— Exercise —
In the data below, begin at the line with "We can extract" and stop after the line with "the encode/decode functions."; output those lines exactly and no pictures.

[Collection entries]
- - - - -

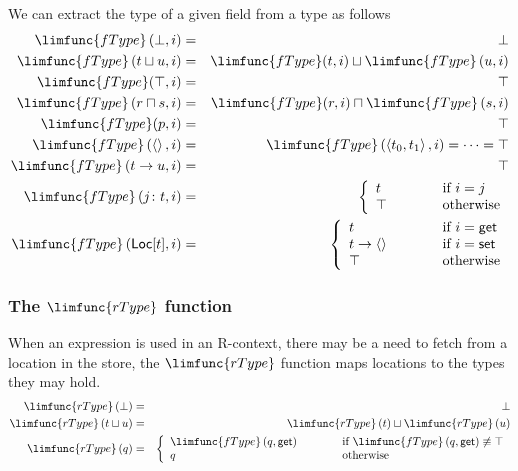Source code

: \documentclass[12pt]{article}
\begin{document}
We can extract the type of a given field from a type as follows%
\begin{eqnarray*}
\limfunc{fType}\left( \bot ,i\right)  &=&\bot  \\
\limfunc{fType}\left( t\sqcup u,i\right)  &=&\limfunc{fType}(t,i)\sqcup 
\limfunc{fType}\left( u,i\right)  \\
\limfunc{fType}(\top ,i) &=&\top  \\
\limfunc{fType}\left( r\sqcap s,i\right)  &=&\limfunc{fType}(r,i)\sqcap 
\limfunc{fType}\left( s,i\right)  \\
\limfunc{fType}(p,i) &=&\top  \\
\limfunc{fType}\left( \left\langle {}\right\rangle ,i\right)  &=&\limfunc{%
fType}\left( \left\langle t_{0},t_{1}\right\rangle ,i\right) =\cdots =\top 
\\
\limfunc{fType}\left( t\rightarrow u,i\right)  &=&\top  \\
\limfunc{fType}\left( j\colon t,i\right)  &=&\left\{ 
\begin{array}{lll}
t & \qquad  & \text{if }i=j \\ 
\top  &  & \text{otherwise}%
\end{array}%
\right.  \\
\limfunc{fType}\left( \mathsf{Loc}[t],i\right)  &=&\left\{ 
\begin{array}{lll}
t & \qquad  & \text{if }i=\mathsf{get} \\ 
t\rightarrow \left\langle {}\right\rangle  &  & \text{if }i=\mathsf{set} \\ 
\top  &  & \text{otherwise}%
\end{array}%
\right. 
\end{eqnarray*}

\subsubsection{The $\limfunc{rType}$ function}

When an expression is used in an R-context, there may be a need to fetch
from a location in the store, the $\limfunc{rType}$ function maps locations
to the types they may hold.%
\begin{eqnarray*}
\limfunc{rType}\left( \bot \right)  &=&\bot  \\
\limfunc{rType}\left( t\sqcup u\right)  &=&\limfunc{rType}\left( t\right)
\sqcup \limfunc{rType}\left( u\right)  \\
\limfunc{rType}\left( q\right)  &=&\left\{ 
\begin{array}{lll}
\limfunc{fType}\left( q,\mathsf{get}\right)  & \qquad  & \text{if }\limfunc{%
fType}\left( q,\mathsf{get}\right) \not\equiv \top  \\ 
q &  & \text{otherwise}%
\end{array}%
\right. 
\end{eqnarray*}
\end{document}
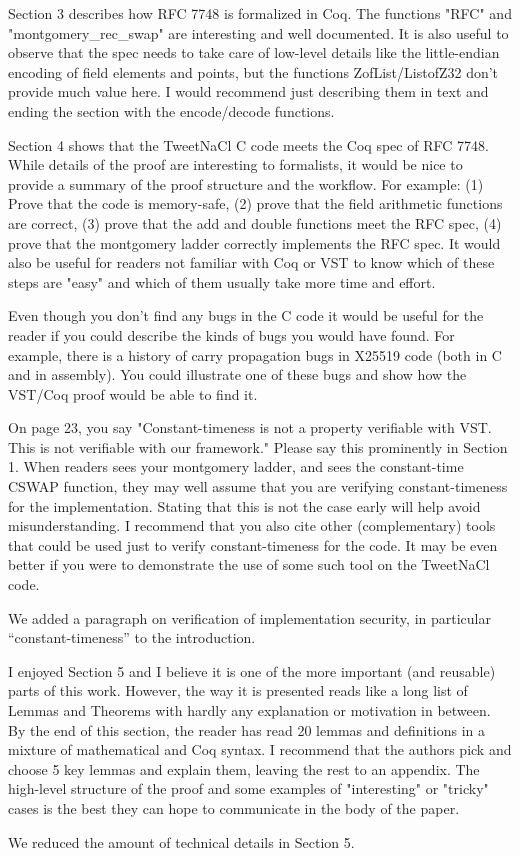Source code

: Section 3 describes how RFC 7748 is formalized in Coq. The functions "RFC" and "montgomery\_rec\_swap" are interesting and well documented. It is also useful to observe that the spec needs to take care of low-level details like the little-endian encoding of field elements and points, but the functions ZofList/ListofZ32 don't provide much value here. I would recommend just describing them in text and ending the section with the encode/decode functions.

Section 4 shows that the TweetNaCl C code meets the Coq spec of RFC 7748. While details of the proof are interesting to formalists, it would be nice to provide a summary of the proof structure and the workflow. For example: (1) Prove that the code is memory-safe, (2) prove that the field arithmetic functions are correct, (3) prove that the add and double functions meet the RFC spec, (4) prove that the montgomery ladder correctly implements the RFC spec. It would also be useful for readers not familiar with Coq or VST to know which of these steps are "easy" and which of them usually take more time and effort.

Even though you don't find any bugs in the C code it would be useful for the reader if you could describe the kinds of bugs you would have found. For example, there is a history of carry propagation bugs in X25519 code (both in C and in assembly). You could illustrate one of these bugs and show how the VST/Coq proof would be able to find it.

On page 23, you say "Constant-timeness is not a property verifiable with VST. This is not verifiable with our framework." Please say this prominently in Section 1. When readers sees your montgomery ladder, and sees the constant-time CSWAP function, they may well assume that you are verifying constant-timeness for the implementation. Stating that this is not the case early will help avoid misunderstanding. I recommend that you also cite other (complementary) tools that could be used just to verify constant-timeness for the code. It may be even better if you were to demonstrate the use of some such tool on the TweetNaCl code.
\begin{answer}
  We added a paragraph on verification of implementation security, in particular ``constant-timeness'' to the introduction.
\end{answer}

I enjoyed Section 5 and I believe it is one of the more important (and reusable) parts of this work. However, the way it is presented reads like a long list of Lemmas and Theorems with hardly any explanation or motivation in between. By the end of this section, the reader has read 20 lemmas and definitions in a mixture of mathematical and Coq syntax. I recommend that the authors pick and choose 5 key lemmas and explain them, leaving the rest to an appendix. The high-level structure of the proof and some examples of "interesting" or "tricky" cases is the best they can hope to communicate in the body of the paper.
\begin{answer}
  We reduced the amount of technical details in Section 5.
\end{answer}


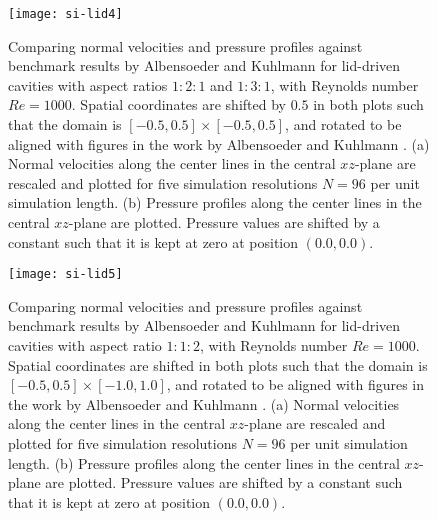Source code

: \documentclass[times, 10pt]{article}
\newcommand{\Rey}{\textit{Re}}
\begin{document}
            \begin{figure}
            \centering
                \texttt{[image: si-lid4]}
                \caption{Comparing normal velocities and pressure profiles against benchmark results by Albensoeder and Kuhlmann \cite{albensoeder05} for lid-driven cavities with aspect ratios $1:2:1$ and $1:3:1$, with Reynolds number $\Rey=1000$.
                Spatial coordinates are shifted by $0.5$ in both plots such that the domain is $[-0.5,0.5]\times[-0.5,0.5]$, and rotated to be aligned with figures in the work by Albensoeder and Kuhlmann \cite{albensoeder05}.
                (a) Normal velocities along the center lines in the central $xz$-plane are rescaled and plotted for five simulation
                resolutions $N=96$ per unit simulation length. (b) Pressure profiles along the center lines in the central $xz$-plane are plotted. Pressure
                values are shifted by a constant such that it is kept at zero at position $(0.0, 0.0)$. }\label{fig:aspect23_profiles}
            \end{figure}

            \begin{figure}
            \centering
                \texttt{[image: si-lid5]}
                \caption{Comparing normal velocities and pressure profiles against benchmark results by Albensoeder and Kuhlmann \cite{albensoeder05} for lid-driven cavities with aspect ratio $1:1:2$, with Reynolds number $\Rey=1000$.
                Spatial coordinates are shifted in both plots such that the domain is $[-0.5,0.5]\times[-1.0,1.0]$, and rotated to be aligned with figures in the work by Albensoeder and Kuhlmann \cite{albensoeder05}.
                (a) Normal velocities along the center lines in the central $xz$-plane are rescaled and plotted for five simulation
                resolutions $N=96$ per unit simulation length. (b) Pressure profiles along the center lines in the central $xz$-plane are plotted. Pressure
                values are shifted by a constant such that it is kept at zero at position $(0.0, 0.0)$. }\label{fig:aspectz2_profiles}
            \end{figure}
\end{document}
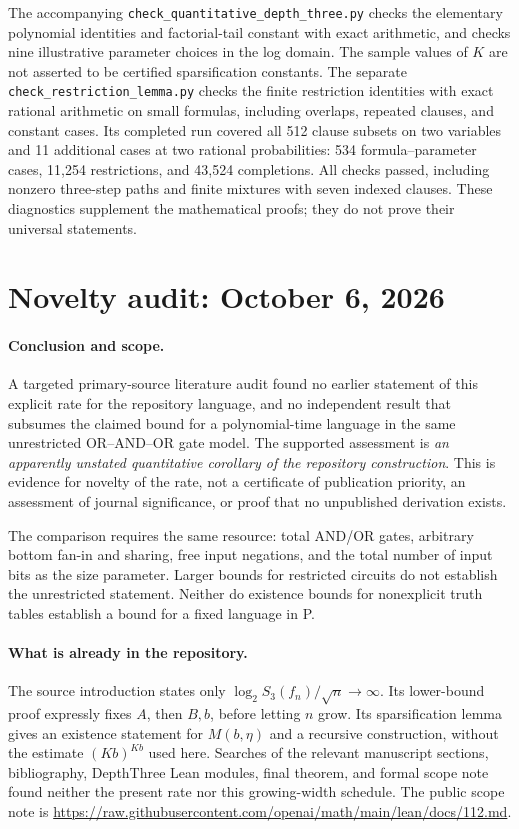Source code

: \documentclass[11pt]{article}
\begin{document}
The accompanying \texttt{check\_quantitative\_depth\_three.py} checks the
elementary polynomial identities and factorial-tail constant with exact
arithmetic, and checks nine illustrative parameter choices in the log
domain. The sample values of $K$ are not asserted to be certified
sparsification constants. The separate
\texttt{check\_restriction\_lemma.py} checks the finite restriction
identities with exact rational arithmetic on small formulas, including
overlaps, repeated clauses, and constant cases. Its completed run covered
all 512 clause subsets on two variables and 11 additional cases at two
rational probabilities: 534 formula--parameter cases, 11,254 restrictions,
and 43,524 completions. All checks passed, including nonzero three-step
paths and finite mixtures with seven indexed clauses. These diagnostics supplement
the mathematical proofs; they do not prove their universal statements.

\section{Novelty audit: October 6, 2026}

\paragraph{Conclusion and scope.}
A targeted primary-source literature audit found no earlier statement of
this explicit rate for the repository language, and no independent result
that subsumes the claimed bound for a polynomial-time language in the same
unrestricted OR--AND--OR gate model. The supported assessment is
\emph{an apparently unstated quantitative corollary of the repository
construction}. This is evidence for novelty of the rate, not a certificate
of publication priority, an assessment of journal significance, or proof
that no unpublished derivation exists.

The comparison requires the same resource: total AND/OR gates, arbitrary
bottom fan-in and sharing, free input negations, and the total number of
input bits as the size parameter. Larger bounds for restricted circuits
do not establish the unrestricted statement. Neither do existence bounds
for nonexplicit truth tables establish a bound for a fixed language in P.

\paragraph{What is already in the repository.}
The source introduction states only
$\log_2 S_3(f_n)/\sqrt n\to\infty$. Its lower-bound proof expressly fixes
$A$, then $B,b$, before letting $n$ grow. Its sparsification lemma gives
an existence statement for $M(b,\eta)$ and a recursive construction,
without the estimate $(Kb)^{Kb}$ used here. Searches of the relevant
manuscript sections, bibliography, DepthThree Lean modules, final theorem,
and formal scope note found neither the present rate nor this growing-width
schedule. The public scope note is
\url{https://raw.githubusercontent.com/openai/math/main/lean/docs/112.md}.
\end{document}
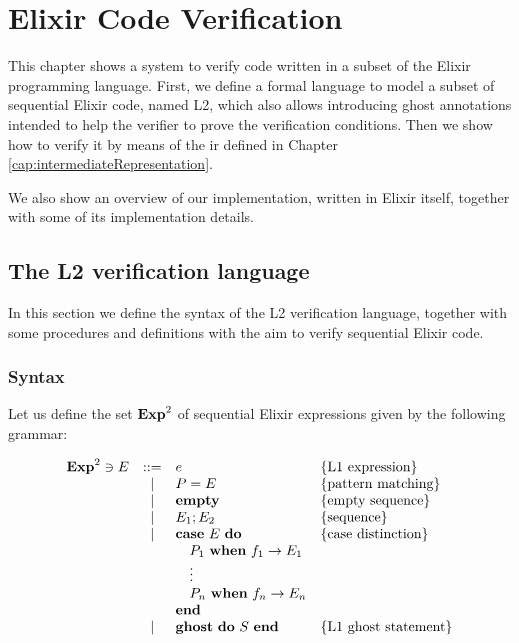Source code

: \chapter{Elixir Code Verification}
\label{cap:elixirCodeVerification}


This chapter shows a system to verify code written in a subset of the Elixir 
programming language.  First, we define a formal language to model a subset of
sequential Elixir code, named L2, which also allows introducing ghost
annotations intended to help the verifier to prove the verification conditions.
Then we show how to verify it by means of the \gls{ir} defined in Chapter
\ref{cap:intermediateRepresentation}.

We also show an overview of our implementation, written in Elixir itself,
together with some of its implementation details.

\section{The L2 verification language}

In this section we define the syntax of the L2 verification language, together
with some procedures and definitions with the aim to verify sequential Elixir
code.

\subsection{Syntax}

Let us define the set $\mathbf{Exp}^{2}$ of sequential Elixir expressions given by the 
following grammar:

\[
\begin{array}{rcll}
\mathbf{Exp}^{2} \ni E & ::= & e & \{ \textrm{L1 expression} \} \\
& | & P = E & \{ \textrm{pattern matching} \} \\
& | & \textbf{empty} & \{ \textrm{empty sequence} \} \\
& | & E_1; E_2 & \{ \textrm{sequence} \} \\
& | & \textbf{case}~E~\textbf{do} & \{ \textrm{case distinction} \} \\
& & \quad P_1~\textbf{when}~f_1 \rightarrow E_1 \\
& & \quad \vdots\\
& & \quad P_n~\textbf{when}~f_n \rightarrow E_n \\
& & \textbf{end} \\
& | & \textbf{ghost}~\textbf{do}~S~\textbf{end} & \{ \textrm{L1 ghost statement} \} \\
\end{array}
\]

- - - - -

— Result for this task —
We can extract the type of a given field from a type as follows%
\begin{eqnarray*}
\limfunc{fType}\left( \bot ,i\right)  &=&\bot  \\
\limfunc{fType}\left( t\sqcup u,i\right)  &=&\limfunc{fType}(t,i)\sqcup 
\limfunc{fType}\left( u,i\right)  \\
\limfunc{fType}(\top ,i) &=&\top  \\
\limfunc{fType}\left( r\sqcap s,i\right)  &=&\limfunc{fType}(r,i)\sqcap 
\limfunc{fType}\left( s,i\right)  \\
\limfunc{fType}(p,i) &=&\top  \\
\limfunc{fType}\left( \left\langle {}\right\rangle ,i\right)  &=&\limfunc{%
fType}\left( \left\langle t_{0},t_{1}\right\rangle ,i\right) =\cdots =\top 
\\
\limfunc{fType}\left( t\rightarrow u,i\right)  &=&\top  \\
\limfunc{fType}\left( j\colon t,i\right)  &=&\left\{ 
\begin{array}{lll}
t & \qquad  & \text{if }i=j \\ 
\top  &  & \text{otherwise}%
\end{array}%
\right.  \\
\limfunc{fType}\left( \mathsf{Loc}[t],i\right)  &=&\left\{ 
\begin{array}{lll}
t & \qquad  & \text{if }i=\mathsf{get} \\ 
t\rightarrow \left\langle {}\right\rangle  &  & \text{if }i=\mathsf{set} \\ 
\top  &  & \text{otherwise}%
\end{array}%
\right. 
\end{eqnarray*}

\subsubsection{The $\limfunc{rType}$ function}

When an expression is used in an R-context, there may be a need to fetch
from a location in the store, the $\limfunc{rType}$ function maps locations
to the types they may hold.%
\begin{eqnarray*}
\limfunc{rType}\left( \bot \right)  &=&\bot  \\
\limfunc{rType}\left( t\sqcup u\right)  &=&\limfunc{rType}\left( t\right)
\sqcup \limfunc{rType}\left( u\right)  \\
\limfunc{rType}\left( q\right)  &=&\left\{ 
\begin{array}{lll}
\limfunc{fType}\left( q,\mathsf{get}\right)  & \qquad  & \text{if }\limfunc{%
fType}\left( q,\mathsf{get}\right) \not\equiv \top  \\ 
q &  & \text{otherwise}%
\end{array}%
\right. 
\end{eqnarray*}
\end{document}
Source code

: Section 3 describes how RFC 7748 is formalized in Coq. The functions "RFC" and "montgomery\_rec\_swap" are interesting and well documented. It is also useful to observe that the spec needs to take care of low-level details like the little-endian encoding of field elements and points, but the functions ZofList/ListofZ32 don't provide much value here. I would recommend just describing them in text and ending the section with the encode/decode functions.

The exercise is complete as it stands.